[PROMPT] Each line below from the one containing "### Registering Cobrowse.io" through the one containing "create a group/role" should be output exactly as it stands, and no other line should appear.

[DATASET RECORDS]
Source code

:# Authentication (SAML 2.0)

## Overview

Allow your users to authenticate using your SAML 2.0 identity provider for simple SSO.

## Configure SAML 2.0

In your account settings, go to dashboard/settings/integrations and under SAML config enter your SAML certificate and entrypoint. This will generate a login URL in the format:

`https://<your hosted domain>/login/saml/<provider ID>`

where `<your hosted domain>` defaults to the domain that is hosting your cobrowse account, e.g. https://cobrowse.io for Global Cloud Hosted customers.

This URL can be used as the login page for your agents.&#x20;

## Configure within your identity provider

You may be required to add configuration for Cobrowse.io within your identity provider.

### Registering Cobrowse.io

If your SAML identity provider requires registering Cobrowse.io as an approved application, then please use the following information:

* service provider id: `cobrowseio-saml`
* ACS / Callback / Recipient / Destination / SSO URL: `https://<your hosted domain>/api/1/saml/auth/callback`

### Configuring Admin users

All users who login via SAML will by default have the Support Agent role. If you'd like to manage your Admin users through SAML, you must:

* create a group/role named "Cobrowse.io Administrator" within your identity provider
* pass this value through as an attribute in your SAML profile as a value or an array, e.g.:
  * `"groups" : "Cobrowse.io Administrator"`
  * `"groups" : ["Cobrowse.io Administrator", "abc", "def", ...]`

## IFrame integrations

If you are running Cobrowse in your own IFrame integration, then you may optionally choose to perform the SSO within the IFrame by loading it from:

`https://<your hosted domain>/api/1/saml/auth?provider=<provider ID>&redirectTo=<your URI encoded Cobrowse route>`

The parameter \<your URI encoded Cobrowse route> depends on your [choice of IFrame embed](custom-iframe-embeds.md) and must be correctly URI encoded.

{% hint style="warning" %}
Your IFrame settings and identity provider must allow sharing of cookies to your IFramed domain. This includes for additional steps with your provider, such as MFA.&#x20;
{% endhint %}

[EXERCISE ANSWER]
### Registering Cobrowse.io

If your SAML identity provider requires registering Cobrowse.io as an approved application, then please use the following information:

* service provider id: `cobrowseio-saml`
* ACS / Callback / Recipient / Destination / SSO URL: `https://<your hosted domain>/api/1/saml/auth/callback`

### Configuring Admin users

All users who login via SAML will by default have the Support Agent role. If you'd like to manage your Admin users through SAML, you must:

* create a group/role named "Cobrowse.io Administrator" within your identity provider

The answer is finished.